Such an item might take the form of, say, a lens of true seeing that depresses the wearer’s intelligence by one point as long as it is worn. Or perhaps a suit of armor that when worn offers its wearer +2 protection by lowering his Constitution by 1 point. (To balance such items, you might establish a cumulative chance that the loss is permanent or that the ability score penalty increases over time.)
Thus far, we’ve discussed cursed items that the creator regards as well, cursed. But a curse is in the eye of the beholder, and if the creator considers the cursed state to be an improvement over any other, the dark gift may be provided as a boon, not a burden—however the recipient may feel about it. Fairy tales warn visitors to fairy courts and revels not to accept any food or drink offered, lest one in accepting fairy hospitality be unable to leave their realm. Fairies, of course, do not regard this as a terrible fate.

Or what of Llorio the Murthe in Jack Vance’s Tales of the Dying Earth, who plots to turn an enclave of wizards into witches to serve as her entourage? This misandrist sorceress regards such an enchantment as a singular honor, however much her ensqualmed victims might disagree while in their right minds.

Magic items that enable the user to assume the shape of an animal—perhaps a wolf or great eagle—but also carry the potential for making the change permanent if used too much or too often—are fairly common in RPGs. The user may or may not know of the danger before it makes itself known.

Certain artifacts created by, say, a centaur, dryad, or lizardman mage may turn its users into a member of its race in exchange for certain powers. Perhaps the powers the item provides can only be used by a member of that race, so the user must take on aspects of that race for the item to be effective (such items may fit better under “Dedicated Weapons,” more of which in a future installment).

Perhaps such items are the ancient remnants of a colonization effort or even provided the origin of the species: “There weren’t no such thing as harpies before the Oil of Ollander began flowing into the waters of the temple baths that ill-favored spring of long-ago…”

Or maybe they were created to “convert” specific people, but have over the centuries gone on to inflict their enchantments on others. Many fairy tales talk of men taking non-human wives (like the swan maiden), and one can readily imagine the creation of a jewel that would confer humanity on her for the sake of her lover. One can as easily imagine a jewel that makes a drow out of a human for the same reasons.

Speaking of forced conversion, where might helms of opposite alignment come from? There might be a number of such helms knocking about the world, each a remnant of a past event or power struggle. It’s easy to imagine such an item tipping the balance in some political or actual battle—in such cases the expense of creating a cursed helm may be justified by what is perceived to be at stake.

In the case of an actual war, perhaps a wizard general besieging a city feigns surrender, and plies the “victors” with weregild—among them magical helms for each of the opposing commanders… Renewing the siege with ready-made traitors commanding the enemy troops makes for a short fight!

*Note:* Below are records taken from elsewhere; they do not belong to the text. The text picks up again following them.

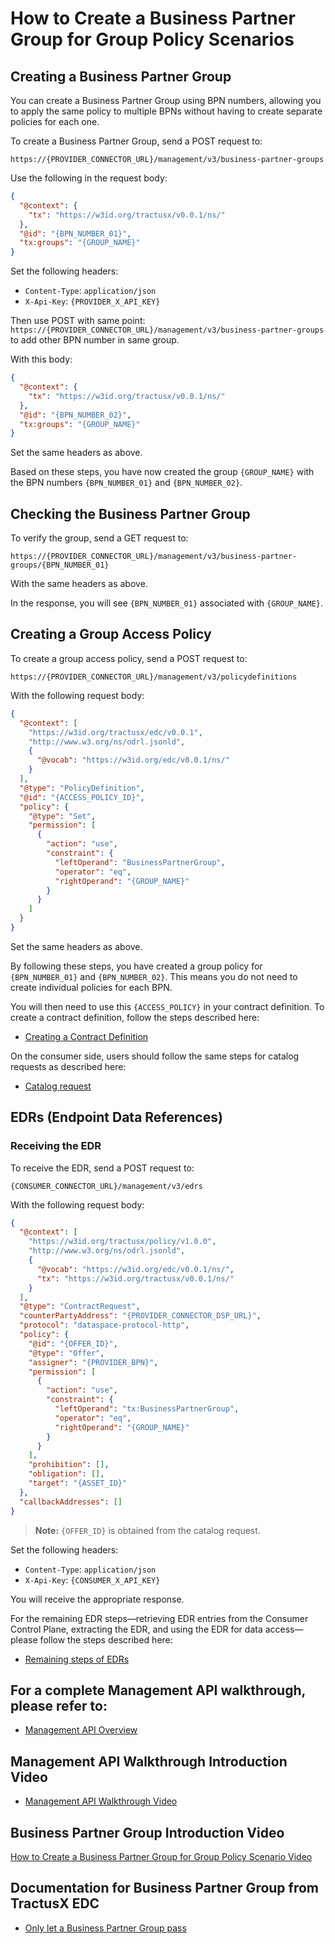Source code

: # How to Create a Business Partner Group for Group Policy Scenarios

## Creating a Business Partner Group

You can create a Business Partner Group using BPN numbers, allowing you to apply the same policy to multiple BPNs without having to create separate policies for each one.

To create a Business Partner Group, send a POST request to:

```
https://{PROVIDER_CONNECTOR_URL}/management/v3/business-partner-groups
```

Use the following in the request body:

```json
{
  "@context": {
    "tx": "https://w3id.org/tractusx/v0.0.1/ns/"
  },
  "@id": "{BPN_NUMBER_01}",
  "tx:groups": "{GROUP_NAME}"
}
```

Set the following headers:
- `Content-Type`: `application/json`
- `X-Api-Key`: `{PROVIDER_X_API_KEY}`

Then use POST with same point: `https://{PROVIDER_CONNECTOR_URL}/management/v3/business-partner-groups` to add other BPN number in same group.

With this body:

```json
{
  "@context": {
    "tx": "https://w3id.org/tractusx/v0.0.1/ns/"
  },
  "@id": "{BPN_NUMBER_02}",
  "tx:groups": "{GROUP_NAME}"
}
```

Set the same headers as above.

Based on these steps, you have now created the group `{GROUP_NAME}` with the BPN numbers `{BPN_NUMBER_01}` and `{BPN_NUMBER_02}`.

## Checking the Business Partner Group

To verify the group, send a GET request to:

```
https://{PROVIDER_CONNECTOR_URL}/management/v3/business-partner-groups/{BPN_NUMBER_01}
```

With the same headers as above.

In the response, you will see `{BPN_NUMBER_01}` associated with `{GROUP_NAME}`.

## Creating a Group Access Policy

To create a group access policy, send a POST request to:

```
https://{PROVIDER_CONNECTOR_URL}/management/v3/policydefinitions
```

With the following request body:

```json
{
  "@context": [
    "https://w3id.org/tractusx/edc/v0.0.1",
    "http://www.w3.org/ns/odrl.jsonld",
    {
      "@vocab": "https://w3id.org/edc/v0.0.1/ns/"
    }
  ],
  "@type": "PolicyDefinition",
  "@id": "{ACCESS_POLICY_ID}",
  "policy": {
    "@type": "Set",
    "permission": [
      {
        "action": "use",
        "constraint": {
          "leftOperand": "BusinessPartnerGroup",
          "operator": "eq",
          "rightOperand": "{GROUP_NAME}"
        }
      }
    ]
  }
}
```

Set the same headers as above.

By following these steps, you have created a group policy for `{BPN_NUMBER_01}` and `{BPN_NUMBER_02}`. This means you do not need to create individual policies for each BPN.

You will then need to use this `{ACCESS_POLICY}` in your contract definition. To create a contract definition, follow the steps described here:
- [Creating a Contract Definition](./Management-API-Overview#contractdefinition-section)

On the consumer side, users should follow the same steps for catalog requests as described here:
- [Catalog request](./Management-API-Overview#catalog-section)

## EDRs (Endpoint Data References)

### Receiving the EDR

To receive the EDR, send a POST request to:

```
{CONSUMER_CONNECTOR_URL}/management/v3/edrs
```

With the following request body:

```json
{
  "@context": [
    "https://w3id.org/tractusx/policy/v1.0.0",
    "http://www.w3.org/ns/odrl.jsonld",
    {
      "@vocab": "https://w3id.org/edc/v0.0.1/ns/",
      "tx": "https://w3id.org/tractusx/v0.0.1/ns/"
    }
  ],
  "@type": "ContractRequest",
  "counterPartyAddress": "{PROVIDER_CONNECTOR_DSP_URL}",
  "protocol": "dataspace-protocol-http",
  "policy": {
    "@id": "{OFFER_ID}",
    "@type": "Offer",
    "assigner": "{PROVIDER_BPN}",
    "permission": [
      {
        "action": "use",
        "constraint": {
          "leftOperand": "tx:BusinessPartnerGroup",
          "operator": "eq",
          "rightOperand": "{GROUP_NAME}"
        }
      }
    ],
    "prohibition": [],
    "obligation": [],
    "target": "{ASSET_ID}"
  },
  "callbackAddresses": []
}
```

> **Note:** `{OFFER_ID}` is obtained from the catalog request.

Set the following headers:
- `Content-Type`: `application/json`
- `X-Api-Key`: `{CONSUMER_X_API_KEY}`

You will receive the appropriate response.

For the remaining EDR steps—retrieving EDR entries from the Consumer Control Plane, extracting the EDR, and using the EDR for data access—please follow the steps described here:
- [Remaining steps of EDRs](./Management-API-Overview#EDRS-section)

## For a complete Management API walkthrough, please refer to:
- [Management API Overview](Management-API-Overview.md)

## Management API Walkthrough Introduction Video
- [Management API Walkthrough Video](Management-API-Overview-video.md)

## Business Partner Group Introduction Video
[How to Create a Business Partner Group for Group Policy Scenario Video](Business-partner-group-video.md)

## Documentation for Business Partner Group from TractusX EDC

- [Only let a Business Partner Group pass](https://github.com/eclipse-tractusx/tractusx-edc/blob/main/docs/usage/management-api-walkthrough/02_policies.md#:~:text=Only%20let%20a%20Business%20Partner%20Group%20pass)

So there are some thoughts on dark gifts. Next time we’ll take a look at their close cousins—terrible blessings. Unlike dark gifts, terrible blessings are not meant to control, but to kill—or at the very least, to betray.

But before we go, let’s put a new face on an old classic. And here’s a challenge for you: select a cursed item from any edition of the DMG and provide it with such a compelling legend that your players will be eager to find and use such an amazing artifact.

Armor of the Stone Queen
The archmage Astrophel dominated his age, and due to his thirst for conquest and capacity for cruelty had enemies without number. The greatest of his generals was the medusa Vashti—the Stone Queen. She rode at the head of her mighty army, and few could face her and live.

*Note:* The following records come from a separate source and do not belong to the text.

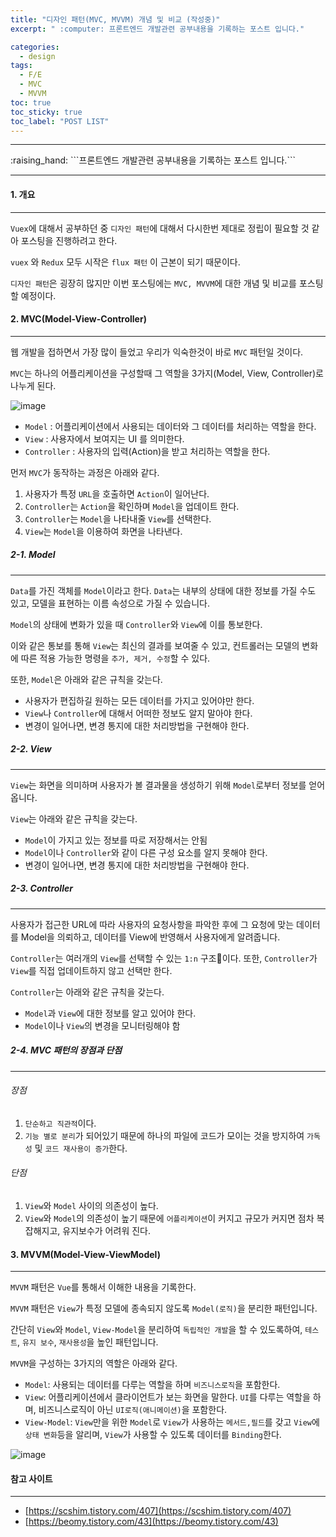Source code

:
 ```yaml
---
title: "디자인 패턴(MVC, MVVM) 개념 및 비교 (작성중)"
excerpt: " :computer: 프론트엔드 개발관련 공부내용을 기록하는 포스트 입니다."

categories:
  - design
tags:
  - F/E
  - MVC
  - MVVM
toc: true
toc_sticky: true
toc_label: "POST LIST"
---
```


<hr>
:raising_hand:  ```프론트엔드 개발관련 공부내용을 기록하는 포스트 입니다.```
<hr>

#### 1. 개요

---

`Vuex`에 대해서 공부하던 중 `디자인 패턴`에 대해서 다시한번 제대로 정립이 필요할 것 같아 포스팅을 진행하려고 한다.

`vuex` 와 `Redux` 모두 시작은 `flux 패턴` 이 근본이 되기 때문이다.

`디자인 패턴`은 굉장히 많지만 이번 포스팅에는 `MVC, MVVM`에 대한 개념 및 비교를 포스팅 할 예정이다.

#### 2. MVC(Model-View-Controller)

---

웹 개발을 접하면서 가장 많이 들었고 우리가 익숙한것이 바로 `MVC` 패턴일 것이다.

`MVC`는 하나의 어플리케이션을 구성할때 그 역할을 3가지(Model, View, Controller)로 나누게 된다.

![image](https://user-images.githubusercontent.com/56063287/168603631-a40410cf-1169-40e6-8772-18fc5938d733.png)

- `Model` : 어플리케이션에서 사용되는 데이터와 그 데이터를 처리하는 역할을 한다.
- `View` : 사용자에서 보여지는 UI 를 의미한다.
- `Controller` : 사용자의 입력(Action)을 받고 처리하는 역할을 한다.

먼저 `MVC`가 동작하는 과정은 아래와 같다.

1. 사용자가 특정 `URL`을 호출하면 `Action`이 일어난다.
2. `Controller`는 `Action`을 확인하며 `Model`을 업데이트 한다.
3. `Controller`는 `Model`을 나타내줄 `View`를 선택한다.
4. `View`는 `Model`을 이용하여 화면을 나타낸다.

##### 2-1. Model

---

`Data`를 가진 객체를 `Model`이라고 한다. `Data`는 내부의 상태에 대한 정보를 가질 수도 있고, 모델을 표현하는 이름 속성으로 가질 수 있습니다.

`Model`의 상태에 변화가 있을 때 `Controller`와 `View`에 이를 통보한다.

이와 같은 통보를 통해 `View`는 최신의 결과를 보여줄 수 있고, 컨트롤러는 모델의 변화에 따른 적용 가능한 명령을 `추가, 제거, 수정`할 수 있다.

또한, `Model`은 아래와 같은 규칙을 갖는다.

- 사용자가 편집하길 원하는 모든 데이터를 가지고 있어야만 한다.
- `View`나 `Controller`에 대해서 어떠한 정보도 알지 말아야 한다.
- 변경이 일어나면, 변경 통지에 대한 처리방법을 구현해야 한다.

##### 2-2. View

---

`View`는 화면을 의미하며 사용자가 볼 결과물을 생성하기 위해 `Model`로부터 정보를 얻어옵니다.

`View`는 아래와 같은 규칙을 갖는다.

- `Model`이 가지고 있는 정보를 따로 저장해서는 안됨
- `Model`이나 `Controller`와 같이 다른 구성 요소를 알지 못해야 한다.
- 변경이 일어나면, 변경 통지에 대한 처리방법을 구현해야 한다.

##### 2-3. Controller

---

사용자가 접근한 URL에 따라 사용자의 요청사항을 파악한 후에 그 요청에 맞는 데이터를 Model을 의뢰하고, 데이터를 View에 반영해서 사용자에게 알려줍니다.

`Controller`는 여러개의 `View`를 선택할 수 있는 `1:n` 구조이다.
또한, `Controller`가 `View`를 직접 업데이트하지 않고 선택만 한다.

`Controller`는 아래와 같은 규칙을 갖는다.

- `Model`과 `View`에 대한 정보를 알고 있어야 한다.
- `Model`이나 `View`의 변경을 모니터링해야 함

##### 2-4. MVC 패턴의 장점과 단점

---

###### 장점

1. `단순하고 직관적`이다.
2. `기능 별로 분리`가 되어있기 때문에 하나의 파일에 코드가 모이는 것을 방지하여 `가독성` 및 `코드 재사용이 증가`한다.

###### 단점

1. `View`와 `Model` 사이의 의존성이 높다.
2. `View`와 `Model`의 의존성이 높기 때문에 `어플리케이션`이 커지고 규모가 커지면 점차 복잡해지고, 유지보수가 어려워 진다.

#### 3. MVVM(Model-View-ViewModel)

---

`MVVM` 패턴은 `Vue`를 통해서 이해한 내용을 기록한다.

`MVVM` 패턴은 `View`가 특정 모델에 종속되지 않도록 `Model(로직)`을 분리한 패턴입니다.

간단히 `View`와 `Model`, `View-Model`을 분리하여 `독립적인 개발`을 할 수 있도록하여, `테스트`, `유지 보수`, `재사용성`을 높인 패턴입니다.

`MVVM`을 구성하는 3가지의 역할은 아래와 같다.

- `Model`: 사용되는 데이터를 다루는 역할을 하며 `비즈니스로직`을 포함한다.
- `View`: 어플리케이션에서 클라이언트가 보는 화면을 말한다. `UI`를 다루는 역할을 하며, 비즈니스로직이 아닌 `UI로직(애니메이션)`을 포함한다.
- `View-Model`: `View`만을 위한 `Model`로 `View`가 사용하는 `메서드,필드`를 갖고 `View`에 `상태 변화`등을 알리며, `View`가 사용할 수 있도록 데이터를 `Binding`한다.

![image](https://user-images.githubusercontent.com/56063287/168618024-36a2f340-1fcf-4575-bbcf-a4648d5a1cd1.png)

#### 참고 사이트

---

- [https://scshim.tistory.com/407](https://scshim.tistory.com/407)
- [https://beomy.tistory.com/43](https://beomy.tistory.com/43)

Indeed, most opposing troops, seized with great fear at her approach, avoided her vanguard entirely, striking out at lesser units. This greatly displeased Astrophel, who enjoyed watching his hill giants smash the statuary that littered the battlefield with their immense hammers as they marched.

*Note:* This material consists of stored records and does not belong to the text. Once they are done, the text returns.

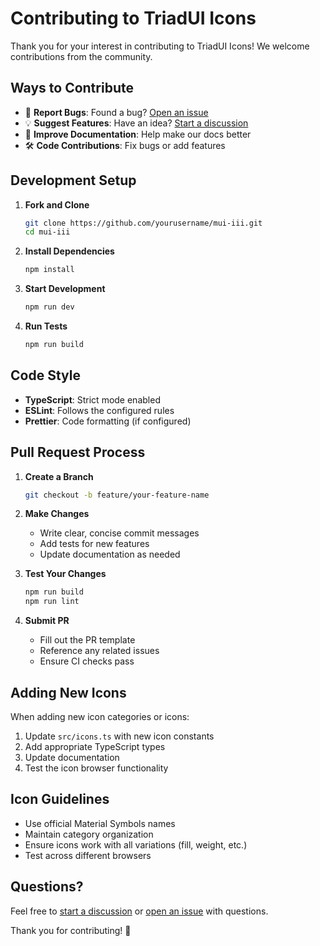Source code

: # Contributing to TriadUI Icons

Thank you for your interest in contributing to TriadUI Icons! We welcome contributions from the community.

## Ways to Contribute

- 🐛 **Report Bugs**: Found a bug? [Open an issue](https://github.com/yourusername/mui-iii/issues)
- 💡 **Suggest Features**: Have an idea? [Start a discussion](https://github.com/yourusername/mui-iii/discussions)
- 📝 **Improve Documentation**: Help make our docs better
- 🛠️ **Code Contributions**: Fix bugs or add features

## Development Setup

1. **Fork and Clone**
   ```bash
   git clone https://github.com/yourusername/mui-iii.git
   cd mui-iii
   ```

2. **Install Dependencies**
   ```bash
   npm install
   ```

3. **Start Development**
   ```bash
   npm run dev
   ```

4. **Run Tests**
   ```bash
   npm run build
   ```

## Code Style

- **TypeScript**: Strict mode enabled
- **ESLint**: Follows the configured rules
- **Prettier**: Code formatting (if configured)

## Pull Request Process

1. **Create a Branch**
   ```bash
   git checkout -b feature/your-feature-name
   ```

2. **Make Changes**
   - Write clear, concise commit messages
   - Add tests for new features
   - Update documentation as needed

3. **Test Your Changes**
   ```bash
   npm run build
   npm run lint
   ```

4. **Submit PR**
   - Fill out the PR template
   - Reference any related issues
   - Ensure CI checks pass

## Adding New Icons

When adding new icon categories or icons:

1. Update `src/icons.ts` with new icon constants
2. Add appropriate TypeScript types
3. Update documentation
4. Test the icon browser functionality

## Icon Guidelines

- Use official Material Symbols names
- Maintain category organization
- Ensure icons work with all variations (fill, weight, etc.)
- Test across different browsers

## Questions?

Feel free to [start a discussion](https://github.com/yourusername/mui-iii/discussions) or [open an issue](https://github.com/yourusername/mui-iii/issues) with questions.

Thank you for contributing! 🎉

One day, Vashti appeared at the front of her army clad in gleaming plate armor—adorned with glowing, writhing dragons—created by Astrophel himself. The veterans who in past battles had fled from her were filled with a righteous anger at the sight of this abomination wearing the armor of a nobleman. They charged her vanguard, filled with renewed determination and courage. As they neared, Vashti raised her helm and they fell rank after rank, petrified at the sight of her flashing eyes.

Again and again this scene repeated itself, and the legend of the Stone Queen and her infamous dragon armor grew as army after army recklessly charged her, only to fall before her fatal gaze. Bards say to this day that none so much as marked her armor with blade until the coming of the warrior king Dungeld.

It was he who at last cut down the Stone Queen and her dread master. Her legendary armor, however, survived the final battle, and was taken in victory to Dungeld’s royal city, Austerlitz. Dungeld, who had no female knights, never found a use for it, and it was lost in the sacking of the city centuries ago. It lives on in a famed sculpture in Austerlitz’s main square, which depicts the final struggle between Dungeld and the medusa, clad in her distinctive armor.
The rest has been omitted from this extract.